Records from a dataset
───
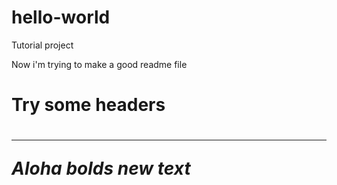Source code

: # hello-world
Tutorial project

Now i'm trying to make a good readme file

<h1> Try some headers <h1>

<hr>

<i>Aloha <b> bolds </b> new text</i>

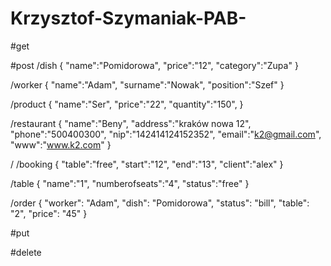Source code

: # Krzysztof-Szymaniak-PAB-

#get

#post
/dish
{
"name":"Pomidorowa",
"price":"12",
"category":"Zupa"
}

/worker
{
"name":"Adam",
"surname":"Nowak",
"position":"Szef"
}

/product
{
"name":"Ser",
"price":"22",
"quantity":"150",
}

/restaurant
{
"name":"Beny",
"address":"kraków nowa 12",
"phone":"500400300",
"nip":"142414124152352",
"email":"k2@gmail.com",
"www":"www.k2.com"
}

/
/booking
{
"table":"free",
"start":"12",
"end":"13",
"client":"alex"
}

/table
{
"name":"1",
"numberofseats":"4",
"status":"free"
}

/order
{
  "worker": "Adam",
  "dish": "Pomidorowa",
  "status": "bill",
  "table": "2",
  "price": "45"
}

#put

#delete


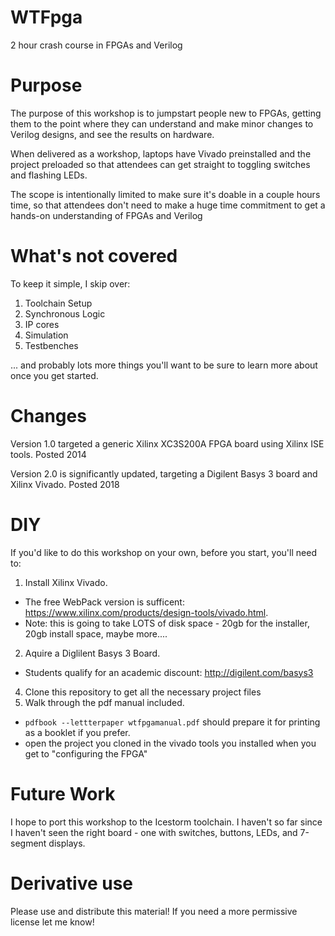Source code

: WTFpga
======
2 hour crash course in FPGAs and Verilog

Purpose
=======
The purpose of this workshop is to jumpstart people new to FPGAs, getting them to the point where they can understand and make minor changes to Verilog designs, and see the results on hardware.

When delivered as a workshop, laptops have Vivado preinstalled and the project preloaded so that attendees can get straight to toggling switches and flashing LEDs.

The scope is intentionally limited to make sure it's doable in a couple hours time, so that attendees don't need to make a huge time commitment to get a hands-on understanding of FPGAs and Verilog

What's not covered
==================
To keep it simple, I skip over:
1. Toolchain Setup
2. Synchronous Logic
3. IP cores
4. Simulation
5. Testbenches

... and probably lots more things you'll want to be sure to learn more about once you get started.

Changes
=======
Version 1.0 targeted a generic Xilinx XC3S200A FPGA board using Xilinx ISE tools. Posted 2014

Version 2.0 is significantly updated, targeting a Digilent Basys 3 board and Xilinx Vivado. Posted 2018

DIY
===
If you'd like to do this workshop on your own, before you start, you'll need to:
1. Install Xilinx Vivado. 
  - The free WebPack version is sufficent: https://www.xilinx.com/products/design-tools/vivado.html. 
  - Note: this is going to take LOTS of disk space - 20gb for the installer, 20gb install space, maybe more....
2. Aquire a Diglilent Basys 3 Board. 
  - Students qualify for an academic discount: http://digilent.com/basys3
4. Clone this repository to get all the necessary project files
5. Walk through the pdf manual included. 
  - `pdfbook --lettterpaper wtfpgamanual.pdf` should prepare it for printing as a booklet if you prefer.
  - open the project you cloned in the vivado tools you installed when you get to "configuring the FPGA"

Future Work
===========
I hope to port this workshop to the Icestorm toolchain. I haven't so far since I haven't seen the right board - one with switches, buttons, LEDs, and 7-segment displays.

Derivative use
==============
Please use and distribute this material! If you need a more permissive license let me know!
───
### TASK REQUIREMENTS:
Your answer must be an exact copy of the entries above, with no pictures in it.

### SOLVED PROBLEM:
Source code

: # hello-world
Tutorial project

Now i'm trying to make a good readme file

<h1> Try some headers <h1>

<hr>

<i>Aloha <b> bolds </b> new text</i>

Source code

: # Krzysztof-Szymaniak-PAB-

#get

#post
/dish
{
"name":"Pomidorowa",
"price":"12",
"category":"Zupa"
}

/worker
{
"name":"Adam",
"surname":"Nowak",
"position":"Szef"
}

/product
{
"name":"Ser",
"price":"22",
"quantity":"150",
}

/restaurant
{
"name":"Beny",
"address":"kraków nowa 12",
"phone":"500400300",
"nip":"142414124152352",
"email":"k2@gmail.com",
"www":"www.k2.com"
}

/
/booking
{
"table":"free",
"start":"12",
"end":"13",
"client":"alex"
}

/table
{
"name":"1",
"numberofseats":"4",
"status":"free"
}

/order
{
  "worker": "Adam",
  "dish": "Pomidorowa",
  "status": "bill",
  "table": "2",
  "price": "45"
}

#put

#delete


Source code

: WTFpga
======
2 hour crash course in FPGAs and Verilog

Purpose
=======
The purpose of this workshop is to jumpstart people new to FPGAs, getting them to the point where they can understand and make minor changes to Verilog designs, and see the results on hardware.

When delivered as a workshop, laptops have Vivado preinstalled and the project preloaded so that attendees can get straight to toggling switches and flashing LEDs.

The scope is intentionally limited to make sure it's doable in a couple hours time, so that attendees don't need to make a huge time commitment to get a hands-on understanding of FPGAs and Verilog

What's not covered
==================
To keep it simple, I skip over:
1. Toolchain Setup
2. Synchronous Logic
3. IP cores
4. Simulation
5. Testbenches

... and probably lots more things you'll want to be sure to learn more about once you get started.

Changes
=======
Version 1.0 targeted a generic Xilinx XC3S200A FPGA board using Xilinx ISE tools. Posted 2014

Version 2.0 is significantly updated, targeting a Digilent Basys 3 board and Xilinx Vivado. Posted 2018

DIY
===
If you'd like to do this workshop on your own, before you start, you'll need to:
1. Install Xilinx Vivado. 
  - The free WebPack version is sufficent: https://www.xilinx.com/products/design-tools/vivado.html. 
  - Note: this is going to take LOTS of disk space - 20gb for the installer, 20gb install space, maybe more....
2. Aquire a Diglilent Basys 3 Board. 
  - Students qualify for an academic discount: http://digilent.com/basys3
4. Clone this repository to get all the necessary project files
5. Walk through the pdf manual included. 
  - `pdfbook --lettterpaper wtfpgamanual.pdf` should prepare it for printing as a booklet if you prefer.
  - open the project you cloned in the vivado tools you installed when you get to "configuring the FPGA"

Future Work
===========
I hope to port this workshop to the Icestorm toolchain. I haven't so far since I haven't seen the right board - one with switches, buttons, LEDs, and 7-segment displays.

Derivative use
==============
Please use and distribute this material! If you need a more permissive license let me know!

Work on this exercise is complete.